3 Phase System Line to Ground fault Fault current calculation

[sweetguy_in16]

Six, 6.6kV ,3phase, alternators are connected to a common set of bus bars.
Each has positive negative and zero sequence reactances of 0.90 ohm, 0.72 ohm, 0.30 ohms respectively . An Earth fault occurs on one bus bar . Determine the value of fault current if all alternator neutrals are solidly grounded.

HINT: Fault Current,I =3V/(Z0+Z1+Z2) for single generator when single Line to ground fault occurs.

where, V is the Phase voltage (i.e. ( 6.6kV / 1.732 = 3.8106 kV ))

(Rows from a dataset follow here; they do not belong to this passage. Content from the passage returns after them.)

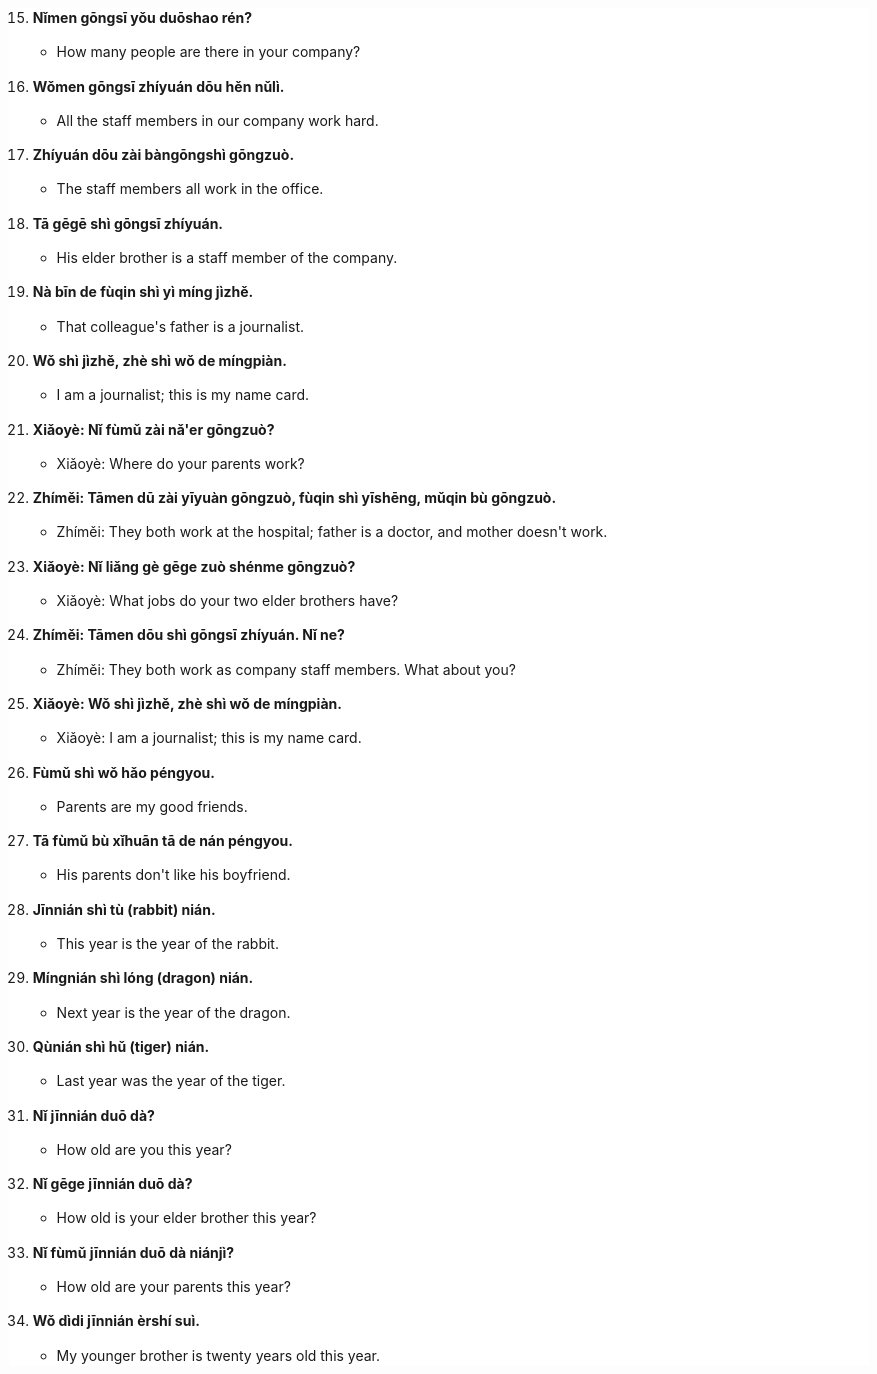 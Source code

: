 15. **Nǐmen gōngsī yǒu duōshao rén?**
    - How many people are there in your company?

16. **Wǒmen gōngsī zhíyuán dōu hěn nǔlì.**
    - All the staff members in our company work hard.

17. **Zhíyuán dōu zài bàngōngshì gōngzuò.**
    - The staff members all work in the office.

18. **Tā gēgē shì gōngsī zhíyuán.**
    - His elder brother is a staff member of the company.

19. **Nà bīn de fùqin shì yì míng jìzhě.**
    - That colleague's father is a journalist.

20. **Wǒ shì jìzhě, zhè shì wǒ de míngpiàn.**
    - I am a journalist; this is my name card.

21. **Xiǎoyè: Nǐ fùmǔ zài nǎ'er gōngzuò?**
    - Xiǎoyè: Where do your parents work?

22. **Zhíměi: Tāmen dū zài yīyuàn gōngzuò, fùqin shì yīshēng, mǔqin bù gōngzuò.**
    - Zhíměi: They both work at the hospital; father is a doctor, and mother doesn't work.

23. **Xiǎoyè: Nǐ liǎng gè gēge zuò shénme gōngzuò?**
    - Xiǎoyè: What jobs do your two elder brothers have?

24. **Zhíměi: Tāmen dōu shì gōngsī zhíyuán. Nǐ ne?**
    - Zhíměi: They both work as company staff members. What about you?

25. **Xiǎoyè: Wǒ shì jìzhě, zhè shì wǒ de míngpiàn.**
    - Xiǎoyè: I am a journalist; this is my name card.

26. **Fùmǔ shì wǒ hǎo péngyou.**
    - Parents are my good friends.

27. **Tā fùmǔ bù xǐhuān tā de nán péngyou.**
    - His parents don't like his boyfriend.

28. **Jīnnián shì tù (rabbit) nián.**
    - This year is the year of the rabbit.

29. **Míngnián shì lóng (dragon) nián.**
    - Next year is the year of the dragon.

30. **Qùnián shì hǔ (tiger) nián.**
    - Last year was the year of the tiger.

31. **Nǐ jīnnián duō dà?**
    - How old are you this year?

32. **Nǐ gēge jīnnián duō dà?**
    - How old is your elder brother this year?

33. **Nǐ fùmǔ jīnnián duō dà niánjì?**
    - How old are your parents this year?

34. **Wǒ dìdi jīnnián èrshí suì.**
    - My younger brother is twenty years old this year.
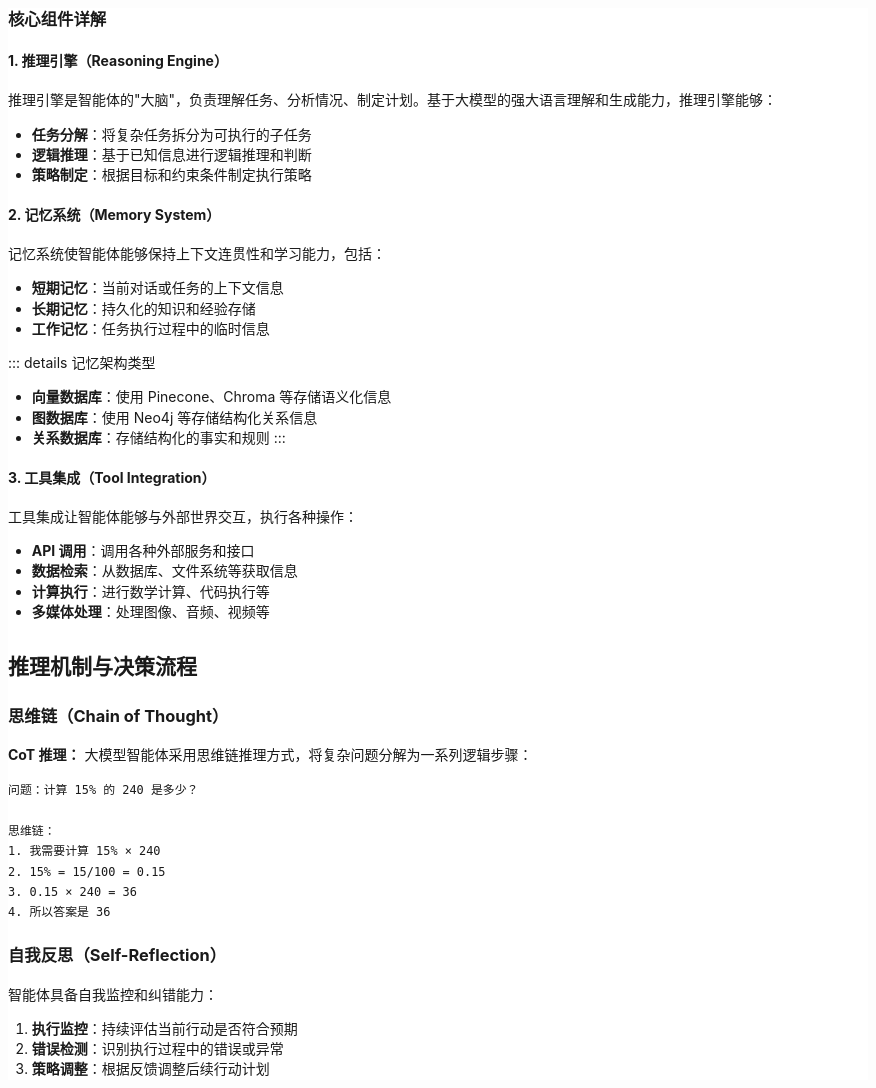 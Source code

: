 ### 核心组件详解

#### 1. 推理引擎（Reasoning Engine）

推理引擎是智能体的"大脑"，负责理解任务、分析情况、制定计划。基于大模型的强大语言理解和生成能力，推理引擎能够：

- **任务分解**：将复杂任务拆分为可执行的子任务
- **逻辑推理**：基于已知信息进行逻辑推理和判断
- **策略制定**：根据目标和约束条件制定执行策略

#### 2. 记忆系统（Memory System）

记忆系统使智能体能够保持上下文连贯性和学习能力，包括：

- **短期记忆**：当前对话或任务的上下文信息
- **长期记忆**：持久化的知识和经验存储  
- **工作记忆**：任务执行过程中的临时信息

::: details 记忆架构类型
- **向量数据库**：使用 Pinecone、Chroma 等存储语义化信息
- **图数据库**：使用 Neo4j 等存储结构化关系信息
- **关系数据库**：存储结构化的事实和规则
:::

#### 3. 工具集成（Tool Integration）

工具集成让智能体能够与外部世界交互，执行各种操作：

- **API 调用**：调用各种外部服务和接口
- **数据检索**：从数据库、文件系统等获取信息
- **计算执行**：进行数学计算、代码执行等
- **多媒体处理**：处理图像、音频、视频等

## 推理机制与决策流程

### 思维链（Chain of Thought）

**CoT 推理：** 大模型智能体采用思维链推理方式，将复杂问题分解为一系列逻辑步骤：

```
问题：计算 15% 的 240 是多少？

思维链：
1. 我需要计算 15% × 240
2. 15% = 15/100 = 0.15
3. 0.15 × 240 = 36
4. 所以答案是 36
```

### 自我反思（Self-Reflection）

智能体具备自我监控和纠错能力：

1. **执行监控**：持续评估当前行动是否符合预期
2. **错误检测**：识别执行过程中的错误或异常
3. **策略调整**：根据反馈调整后续行动计划

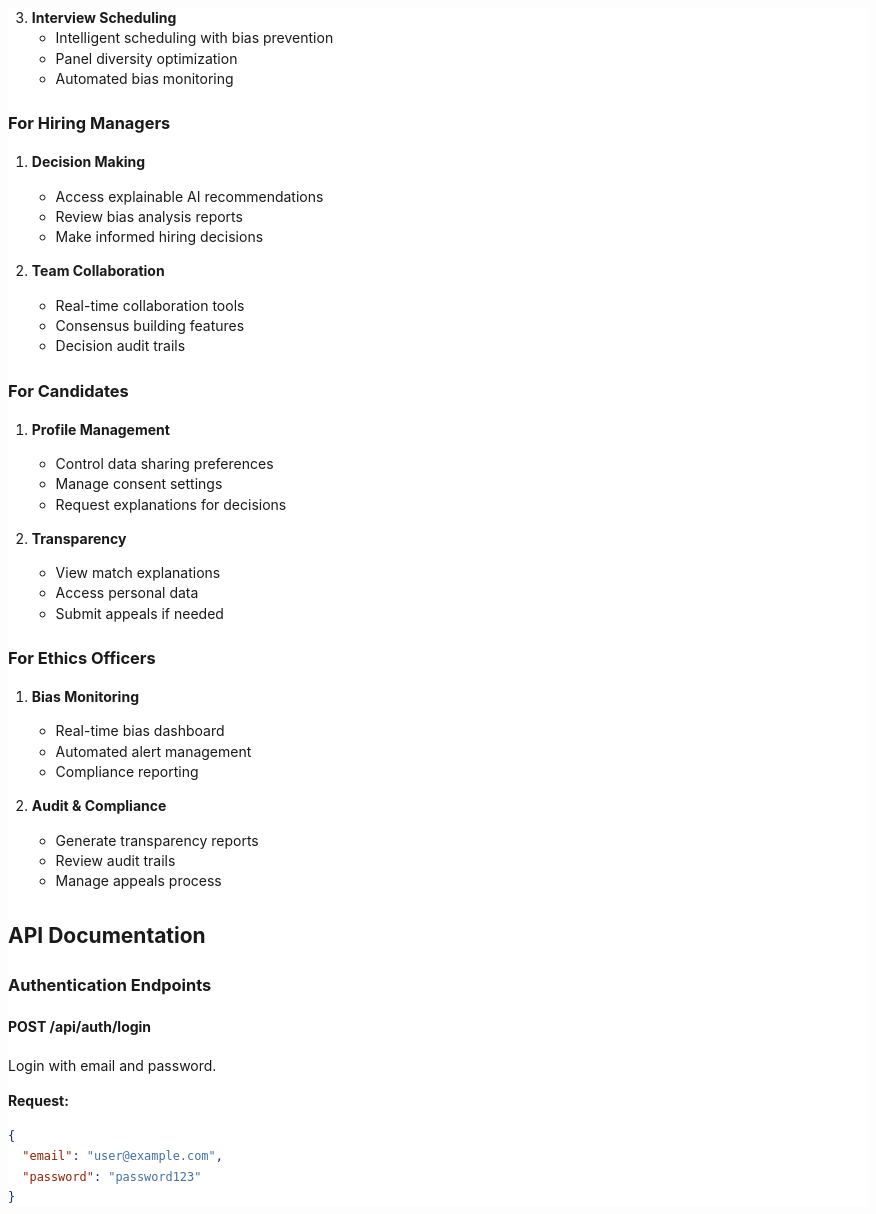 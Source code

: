 3. **Interview Scheduling**
   - Intelligent scheduling with bias prevention
   - Panel diversity optimization
   - Automated bias monitoring

### For Hiring Managers

1. **Decision Making**
   - Access explainable AI recommendations
   - Review bias analysis reports
   - Make informed hiring decisions

2. **Team Collaboration**
   - Real-time collaboration tools
   - Consensus building features
   - Decision audit trails

### For Candidates

1. **Profile Management**
   - Control data sharing preferences
   - Manage consent settings
   - Request explanations for decisions

2. **Transparency**
   - View match explanations
   - Access personal data
   - Submit appeals if needed

### For Ethics Officers

1. **Bias Monitoring**
   - Real-time bias dashboard
   - Automated alert management
   - Compliance reporting

2. **Audit & Compliance**
   - Generate transparency reports
   - Review audit trails
   - Manage appeals process

## API Documentation

### Authentication Endpoints

#### POST /api/auth/login
Login with email and password.

**Request:**
```json
{
  "email": "user@example.com",
  "password": "password123"
}
```
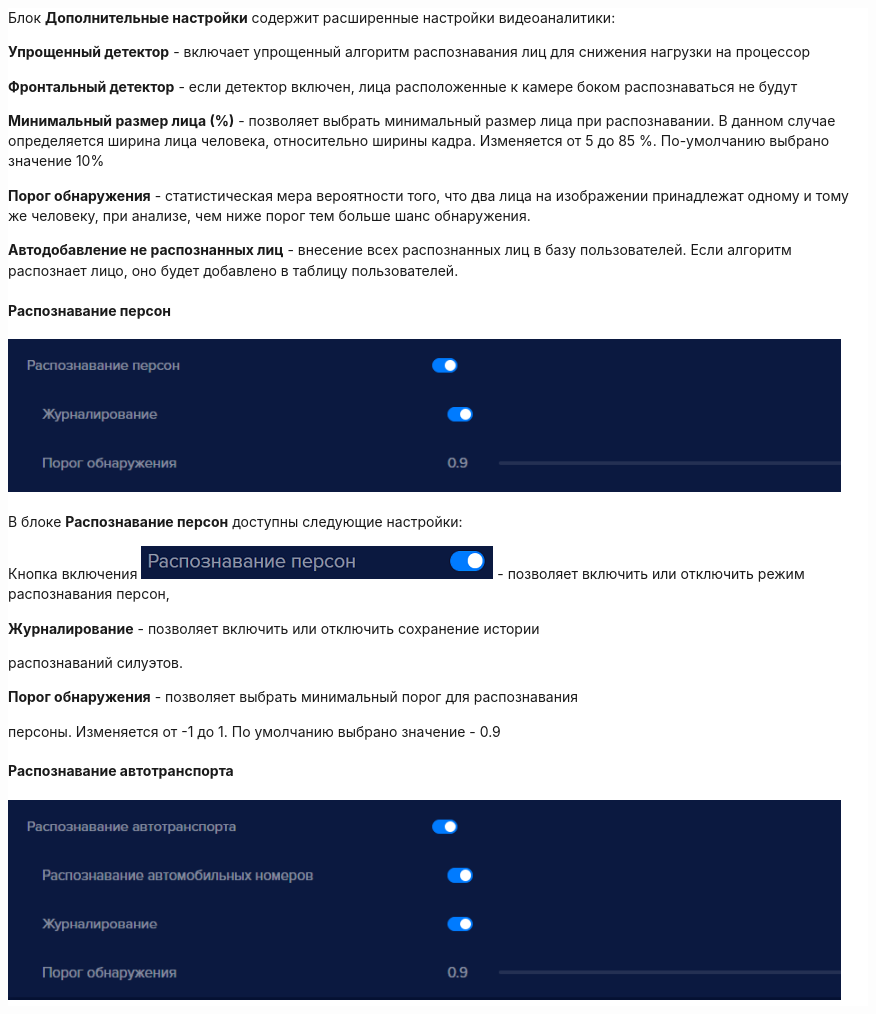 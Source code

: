 Блок **Дополнительные настройки** содержит расширенные настройки видеоаналитики:

**Упрощенный детектор** - включает упрощенный алгоритм распознавания лиц для снижения нагрузки на процессор

**Фронтальный детектор** - если детектор включен, лица расположенные к камере боком распознаваться не будут

**Минимальный размер лица (%)**  - позволяет выбрать минимальный размер лица при распознавании. В данном случае определяется ширина лица человека, относительно ширины кадра. Изменяется от 5 до 85 %. По-умолчанию выбрано значение 10%

**Порог обнаружения** -  статистическая мера вероятности того, что два лица на изображении принадлежат одному и тому же человеку, при анализе, чем ниже порог тем больше шанс обнаружения. 

**Автодобавление не распознанных лиц** - внесение всех распознанных лиц в базу пользователей. Если алгоритм распознает лицо, оно будет добавлено в таблицу пользователей.

#### Распознавание персон

![](images/Screenshot_30.png)

В блоке **Распознавание персон** доступны следующие настройки:

Кнопка включения ![](images/Screenshot_149.png) - позволяет включить или отключить режим распознавания персон,

**Журналирование** - позволяет включить или отключить сохранение истории

распознаваний силуэтов.

**Порог обнаружения** - позволяет выбрать минимальный порог для распознавания

персоны. Изменяется от -1 до 1. По умолчанию выбрано значение - 0.9

#### Распознавание автотранспорта

![](images/Screenshot_31.png)
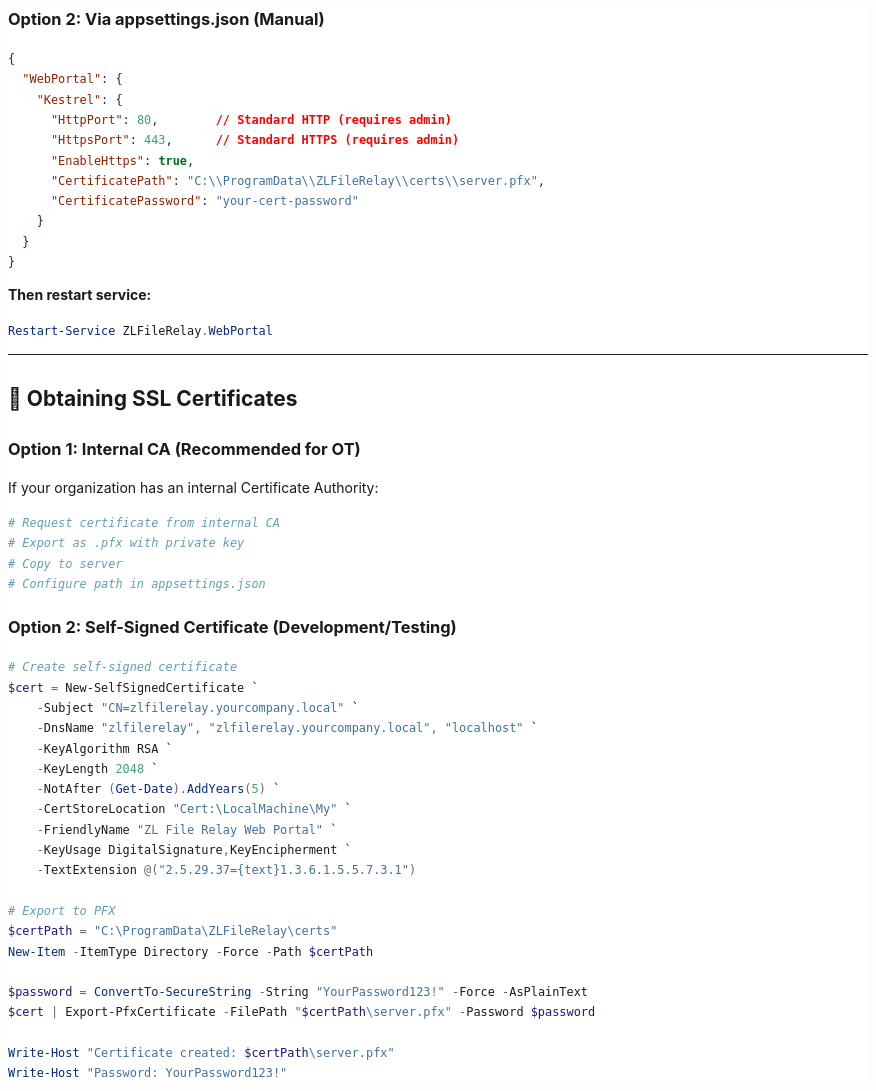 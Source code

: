 ### Option 2: Via appsettings.json (Manual)

```json
{
  "WebPortal": {
    "Kestrel": {
      "HttpPort": 80,        // Standard HTTP (requires admin)
      "HttpsPort": 443,      // Standard HTTPS (requires admin)
      "EnableHttps": true,
      "CertificatePath": "C:\\ProgramData\\ZLFileRelay\\certs\\server.pfx",
      "CertificatePassword": "your-cert-password"
    }
  }
}
```

**Then restart service:**
```powershell
Restart-Service ZLFileRelay.WebPortal
```

---

## 📜 Obtaining SSL Certificates

### Option 1: Internal CA (Recommended for OT)

If your organization has an internal Certificate Authority:

```powershell
# Request certificate from internal CA
# Export as .pfx with private key
# Copy to server
# Configure path in appsettings.json
```

### Option 2: Self-Signed Certificate (Development/Testing)

```powershell
# Create self-signed certificate
$cert = New-SelfSignedCertificate `
    -Subject "CN=zlfilerelay.yourcompany.local" `
    -DnsName "zlfilerelay", "zlfilerelay.yourcompany.local", "localhost" `
    -KeyAlgorithm RSA `
    -KeyLength 2048 `
    -NotAfter (Get-Date).AddYears(5) `
    -CertStoreLocation "Cert:\LocalMachine\My" `
    -FriendlyName "ZL File Relay Web Portal" `
    -KeyUsage DigitalSignature,KeyEncipherment `
    -TextExtension @("2.5.29.37={text}1.3.6.1.5.5.7.3.1")

# Export to PFX
$certPath = "C:\ProgramData\ZLFileRelay\certs"
New-Item -ItemType Directory -Force -Path $certPath

$password = ConvertTo-SecureString -String "YourPassword123!" -Force -AsPlainText
$cert | Export-PfxCertificate -FilePath "$certPath\server.pfx" -Password $password

Write-Host "Certificate created: $certPath\server.pfx"
Write-Host "Password: YourPassword123!"
```

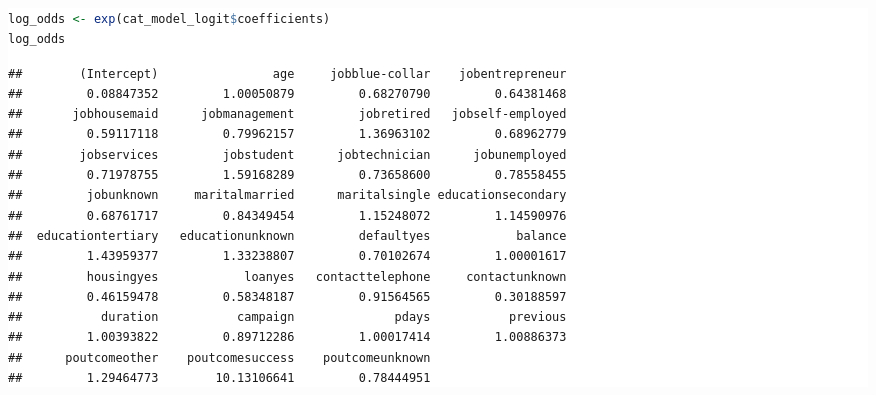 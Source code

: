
 ``` r
log_odds <- exp(cat_model_logit$coefficients)
log_odds
```

    ##        (Intercept)                age     jobblue-collar    jobentrepreneur 
    ##         0.08847352         1.00050879         0.68270790         0.64381468 
    ##       jobhousemaid      jobmanagement         jobretired   jobself-employed 
    ##         0.59117118         0.79962157         1.36963102         0.68962779 
    ##        jobservices         jobstudent      jobtechnician      jobunemployed 
    ##         0.71978755         1.59168289         0.73658600         0.78558455 
    ##         jobunknown     maritalmarried      maritalsingle educationsecondary 
    ##         0.68761717         0.84349454         1.15248072         1.14590976 
    ##  educationtertiary   educationunknown         defaultyes            balance 
    ##         1.43959377         1.33238807         0.70102674         1.00001617 
    ##         housingyes            loanyes   contacttelephone     contactunknown 
    ##         0.46159478         0.58348187         0.91564565         0.30188597 
    ##           duration           campaign              pdays           previous 
    ##         1.00393822         0.89712286         1.00017414         1.00886373 
    ##      poutcomeother    poutcomesuccess    poutcomeunknown 
    ##         1.29464773        10.13106641         0.78444951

Can anyone help me on how to solve this problem. Please.

 

[subtech]

It's been a while, but if memory serves...
Total current = I1 + I2 + I0
You have the impedances. Do one at a time.
I'll do a little book work and see if I can get back up to speed.
Post again if you are still stumped.
I'll try to help.

 

[piercas]

Based on the given information, the fault current calculation for a single generator with a line to ground fault can be calculated using the formula I = 3V / (Z0 + Z1 + Z2), where V is the phase voltage and Z0, Z1, and Z2 are the positive, negative, and zero sequence reactances, respectively.

In this case, we have six generators connected to a common set of bus bars, each with their own sequence reactances. Since the fault is on one bus bar, we can assume that only one generator is affected by the fault. Therefore, we can use the above formula to calculate the fault current for one generator.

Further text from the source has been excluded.